## PROBLEM
Repeat every line of the data verbatim.

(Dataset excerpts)
────────────────

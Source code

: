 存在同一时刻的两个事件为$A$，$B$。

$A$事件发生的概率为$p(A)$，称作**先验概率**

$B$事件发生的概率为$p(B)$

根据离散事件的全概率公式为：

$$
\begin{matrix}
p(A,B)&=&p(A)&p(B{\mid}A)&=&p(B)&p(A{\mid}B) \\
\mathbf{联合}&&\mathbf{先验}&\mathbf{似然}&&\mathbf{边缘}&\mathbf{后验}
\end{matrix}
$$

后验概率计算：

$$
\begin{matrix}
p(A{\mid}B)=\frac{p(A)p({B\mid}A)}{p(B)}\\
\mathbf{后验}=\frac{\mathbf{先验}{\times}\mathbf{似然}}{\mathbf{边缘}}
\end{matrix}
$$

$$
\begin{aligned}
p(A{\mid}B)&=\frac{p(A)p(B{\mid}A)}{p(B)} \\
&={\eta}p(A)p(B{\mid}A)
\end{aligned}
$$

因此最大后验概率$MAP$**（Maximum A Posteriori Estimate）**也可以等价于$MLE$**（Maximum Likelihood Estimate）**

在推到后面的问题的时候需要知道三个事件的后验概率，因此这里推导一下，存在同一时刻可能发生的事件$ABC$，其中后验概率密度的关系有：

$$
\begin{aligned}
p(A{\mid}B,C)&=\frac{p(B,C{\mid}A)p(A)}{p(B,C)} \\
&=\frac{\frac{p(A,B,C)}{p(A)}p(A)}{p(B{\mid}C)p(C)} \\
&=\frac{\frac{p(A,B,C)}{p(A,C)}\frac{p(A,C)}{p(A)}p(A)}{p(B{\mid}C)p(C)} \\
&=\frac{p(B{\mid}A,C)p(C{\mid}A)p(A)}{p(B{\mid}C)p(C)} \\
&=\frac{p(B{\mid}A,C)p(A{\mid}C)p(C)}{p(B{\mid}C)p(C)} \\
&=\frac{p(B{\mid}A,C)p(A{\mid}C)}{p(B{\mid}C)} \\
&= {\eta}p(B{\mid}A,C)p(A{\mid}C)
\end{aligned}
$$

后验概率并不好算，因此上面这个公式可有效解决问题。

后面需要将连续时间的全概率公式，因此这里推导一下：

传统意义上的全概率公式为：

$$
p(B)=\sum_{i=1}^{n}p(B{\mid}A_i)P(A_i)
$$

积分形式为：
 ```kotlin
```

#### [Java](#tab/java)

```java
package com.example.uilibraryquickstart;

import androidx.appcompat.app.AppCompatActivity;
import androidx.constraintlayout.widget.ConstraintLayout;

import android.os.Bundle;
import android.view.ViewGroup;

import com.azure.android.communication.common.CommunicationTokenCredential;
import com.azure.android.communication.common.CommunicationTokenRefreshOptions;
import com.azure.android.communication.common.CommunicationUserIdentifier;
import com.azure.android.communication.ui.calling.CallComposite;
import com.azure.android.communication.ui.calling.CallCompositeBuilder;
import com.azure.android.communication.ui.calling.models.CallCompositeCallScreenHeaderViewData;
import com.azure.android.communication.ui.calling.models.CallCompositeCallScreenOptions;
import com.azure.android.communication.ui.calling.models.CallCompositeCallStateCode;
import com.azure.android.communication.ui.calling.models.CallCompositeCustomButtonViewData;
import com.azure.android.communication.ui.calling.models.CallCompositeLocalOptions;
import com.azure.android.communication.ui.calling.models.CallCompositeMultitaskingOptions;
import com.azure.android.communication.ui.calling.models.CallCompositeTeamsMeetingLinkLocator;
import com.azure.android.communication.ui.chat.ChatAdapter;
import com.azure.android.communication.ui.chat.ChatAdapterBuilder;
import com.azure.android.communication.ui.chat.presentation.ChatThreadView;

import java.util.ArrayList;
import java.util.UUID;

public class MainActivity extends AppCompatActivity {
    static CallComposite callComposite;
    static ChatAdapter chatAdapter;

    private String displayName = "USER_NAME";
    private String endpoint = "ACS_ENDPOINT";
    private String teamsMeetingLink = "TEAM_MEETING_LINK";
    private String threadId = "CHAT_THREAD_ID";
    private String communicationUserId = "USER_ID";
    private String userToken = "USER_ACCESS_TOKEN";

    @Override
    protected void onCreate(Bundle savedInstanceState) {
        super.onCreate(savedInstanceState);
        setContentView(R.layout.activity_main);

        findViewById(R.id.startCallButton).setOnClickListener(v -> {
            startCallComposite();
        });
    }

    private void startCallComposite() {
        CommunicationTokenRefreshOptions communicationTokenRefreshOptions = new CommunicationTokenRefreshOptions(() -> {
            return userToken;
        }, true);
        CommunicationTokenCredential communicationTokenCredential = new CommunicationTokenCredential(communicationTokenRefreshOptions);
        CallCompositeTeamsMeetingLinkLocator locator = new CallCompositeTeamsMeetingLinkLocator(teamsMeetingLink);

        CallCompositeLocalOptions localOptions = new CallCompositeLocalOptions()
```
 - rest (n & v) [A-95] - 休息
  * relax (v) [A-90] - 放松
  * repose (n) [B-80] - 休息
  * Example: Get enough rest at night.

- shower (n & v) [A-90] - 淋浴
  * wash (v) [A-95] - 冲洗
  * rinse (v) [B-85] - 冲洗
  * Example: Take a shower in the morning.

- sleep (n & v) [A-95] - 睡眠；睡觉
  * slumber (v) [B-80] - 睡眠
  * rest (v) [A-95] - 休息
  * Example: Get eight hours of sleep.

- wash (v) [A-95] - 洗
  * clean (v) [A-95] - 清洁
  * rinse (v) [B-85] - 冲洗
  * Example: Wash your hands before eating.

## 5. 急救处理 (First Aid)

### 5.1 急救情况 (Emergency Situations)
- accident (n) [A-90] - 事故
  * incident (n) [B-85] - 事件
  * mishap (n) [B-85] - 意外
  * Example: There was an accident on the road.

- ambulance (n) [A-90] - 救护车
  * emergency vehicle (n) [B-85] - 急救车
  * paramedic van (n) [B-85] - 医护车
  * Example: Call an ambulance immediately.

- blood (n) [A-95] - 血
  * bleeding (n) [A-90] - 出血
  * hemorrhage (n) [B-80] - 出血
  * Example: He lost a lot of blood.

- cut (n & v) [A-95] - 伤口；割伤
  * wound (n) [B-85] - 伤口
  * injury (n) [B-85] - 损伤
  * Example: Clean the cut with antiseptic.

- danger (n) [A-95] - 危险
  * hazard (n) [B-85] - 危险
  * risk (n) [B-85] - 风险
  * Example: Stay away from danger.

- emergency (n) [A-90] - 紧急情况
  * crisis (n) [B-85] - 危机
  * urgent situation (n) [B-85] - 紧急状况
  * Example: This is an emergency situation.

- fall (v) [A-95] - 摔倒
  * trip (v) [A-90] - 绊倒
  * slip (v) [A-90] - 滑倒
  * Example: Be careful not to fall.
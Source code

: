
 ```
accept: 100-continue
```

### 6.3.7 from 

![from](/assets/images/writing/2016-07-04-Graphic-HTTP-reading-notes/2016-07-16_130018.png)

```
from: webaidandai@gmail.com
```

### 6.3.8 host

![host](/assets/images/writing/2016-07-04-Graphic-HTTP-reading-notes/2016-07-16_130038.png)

────────────────

## TASK RESULT
Source code

: 存在同一时刻的两个事件为$A$，$B$。

$A$事件发生的概率为$p(A)$，称作**先验概率**

$B$事件发生的概率为$p(B)$

根据离散事件的全概率公式为：

$$
\begin{matrix}
p(A,B)&=&p(A)&p(B{\mid}A)&=&p(B)&p(A{\mid}B) \\
\mathbf{联合}&&\mathbf{先验}&\mathbf{似然}&&\mathbf{边缘}&\mathbf{后验}
\end{matrix}
$$

后验概率计算：

$$
\begin{matrix}
p(A{\mid}B)=\frac{p(A)p({B\mid}A)}{p(B)}\\
\mathbf{后验}=\frac{\mathbf{先验}{\times}\mathbf{似然}}{\mathbf{边缘}}
\end{matrix}
$$

$$
\begin{aligned}
p(A{\mid}B)&=\frac{p(A)p(B{\mid}A)}{p(B)} \\
&={\eta}p(A)p(B{\mid}A)
\end{aligned}
$$

因此最大后验概率$MAP$**（Maximum A Posteriori Estimate）**也可以等价于$MLE$**（Maximum Likelihood Estimate）**

在推到后面的问题的时候需要知道三个事件的后验概率，因此这里推导一下，存在同一时刻可能发生的事件$ABC$，其中后验概率密度的关系有：

$$
\begin{aligned}
p(A{\mid}B,C)&=\frac{p(B,C{\mid}A)p(A)}{p(B,C)} \\
&=\frac{\frac{p(A,B,C)}{p(A)}p(A)}{p(B{\mid}C)p(C)} \\
&=\frac{\frac{p(A,B,C)}{p(A,C)}\frac{p(A,C)}{p(A)}p(A)}{p(B{\mid}C)p(C)} \\
&=\frac{p(B{\mid}A,C)p(C{\mid}A)p(A)}{p(B{\mid}C)p(C)} \\
&=\frac{p(B{\mid}A,C)p(A{\mid}C)p(C)}{p(B{\mid}C)p(C)} \\
&=\frac{p(B{\mid}A,C)p(A{\mid}C)}{p(B{\mid}C)} \\
&= {\eta}p(B{\mid}A,C)p(A{\mid}C)
\end{aligned}
$$

后验概率并不好算，因此上面这个公式可有效解决问题。

后面需要将连续时间的全概率公式，因此这里推导一下：

传统意义上的全概率公式为：

$$
p(B)=\sum_{i=1}^{n}p(B{\mid}A_i)P(A_i)
$$

积分形式为：
 ```kotlin
```

#### [Java](#tab/java)

```java
package com.example.uilibraryquickstart;

import androidx.appcompat.app.AppCompatActivity;
import androidx.constraintlayout.widget.ConstraintLayout;

import android.os.Bundle;
import android.view.ViewGroup;

import com.azure.android.communication.common.CommunicationTokenCredential;
import com.azure.android.communication.common.CommunicationTokenRefreshOptions;
import com.azure.android.communication.common.CommunicationUserIdentifier;
import com.azure.android.communication.ui.calling.CallComposite;
import com.azure.android.communication.ui.calling.CallCompositeBuilder;
import com.azure.android.communication.ui.calling.models.CallCompositeCallScreenHeaderViewData;
import com.azure.android.communication.ui.calling.models.CallCompositeCallScreenOptions;
import com.azure.android.communication.ui.calling.models.CallCompositeCallStateCode;
import com.azure.android.communication.ui.calling.models.CallCompositeCustomButtonViewData;
import com.azure.android.communication.ui.calling.models.CallCompositeLocalOptions;
import com.azure.android.communication.ui.calling.models.CallCompositeMultitaskingOptions;
import com.azure.android.communication.ui.calling.models.CallCompositeTeamsMeetingLinkLocator;
import com.azure.android.communication.ui.chat.ChatAdapter;
import com.azure.android.communication.ui.chat.ChatAdapterBuilder;
import com.azure.android.communication.ui.chat.presentation.ChatThreadView;

import java.util.ArrayList;
import java.util.UUID;

public class MainActivity extends AppCompatActivity {
    static CallComposite callComposite;
    static ChatAdapter chatAdapter;

    private String displayName = "USER_NAME";
    private String endpoint = "ACS_ENDPOINT";
    private String teamsMeetingLink = "TEAM_MEETING_LINK";
    private String threadId = "CHAT_THREAD_ID";
    private String communicationUserId = "USER_ID";
    private String userToken = "USER_ACCESS_TOKEN";

    @Override
    protected void onCreate(Bundle savedInstanceState) {
        super.onCreate(savedInstanceState);
        setContentView(R.layout.activity_main);

        findViewById(R.id.startCallButton).setOnClickListener(v -> {
            startCallComposite();
        });
    }

    private void startCallComposite() {
        CommunicationTokenRefreshOptions communicationTokenRefreshOptions = new CommunicationTokenRefreshOptions(() -> {
            return userToken;
        }, true);
        CommunicationTokenCredential communicationTokenCredential = new CommunicationTokenCredential(communicationTokenRefreshOptions);
        CallCompositeTeamsMeetingLinkLocator locator = new CallCompositeTeamsMeetingLinkLocator(teamsMeetingLink);

        CallCompositeLocalOptions localOptions = new CallCompositeLocalOptions()
```
 - rest (n & v) [A-95] - 休息
  * relax (v) [A-90] - 放松
  * repose (n) [B-80] - 休息
  * Example: Get enough rest at night.

- shower (n & v) [A-90] - 淋浴
  * wash (v) [A-95] - 冲洗
  * rinse (v) [B-85] - 冲洗
  * Example: Take a shower in the morning.

- sleep (n & v) [A-95] - 睡眠；睡觉
  * slumber (v) [B-80] - 睡眠
  * rest (v) [A-95] - 休息
  * Example: Get eight hours of sleep.

- wash (v) [A-95] - 洗
  * clean (v) [A-95] - 清洁
  * rinse (v) [B-85] - 冲洗
  * Example: Wash your hands before eating.

## 5. 急救处理 (First Aid)

### 5.1 急救情况 (Emergency Situations)
- accident (n) [A-90] - 事故
  * incident (n) [B-85] - 事件
  * mishap (n) [B-85] - 意外
  * Example: There was an accident on the road.

- ambulance (n) [A-90] - 救护车
  * emergency vehicle (n) [B-85] - 急救车
  * paramedic van (n) [B-85] - 医护车
  * Example: Call an ambulance immediately.

- blood (n) [A-95] - 血
  * bleeding (n) [A-90] - 出血
  * hemorrhage (n) [B-80] - 出血
  * Example: He lost a lot of blood.

- cut (n & v) [A-95] - 伤口；割伤
  * wound (n) [B-85] - 伤口
  * injury (n) [B-85] - 损伤
  * Example: Clean the cut with antiseptic.

- danger (n) [A-95] - 危险
  * hazard (n) [B-85] - 危险
  * risk (n) [B-85] - 风险
  * Example: Stay away from danger.

- emergency (n) [A-90] - 紧急情况
  * crisis (n) [B-85] - 危机
  * urgent situation (n) [B-85] - 紧急状况
  * Example: This is an emergency situation.

- fall (v) [A-95] - 摔倒
  * trip (v) [A-90] - 绊倒
  * slip (v) [A-90] - 滑倒
  * Example: Be careful not to fall.
Source code

:
 ```
accept: 100-continue
```

### 6.3.7 from 

![from](/assets/images/writing/2016-07-04-Graphic-HTTP-reading-notes/2016-07-16_130018.png)

```
from: webaidandai@gmail.com
```

### 6.3.8 host

![host](/assets/images/writing/2016-07-04-Graphic-HTTP-reading-notes/2016-07-16_130038.png)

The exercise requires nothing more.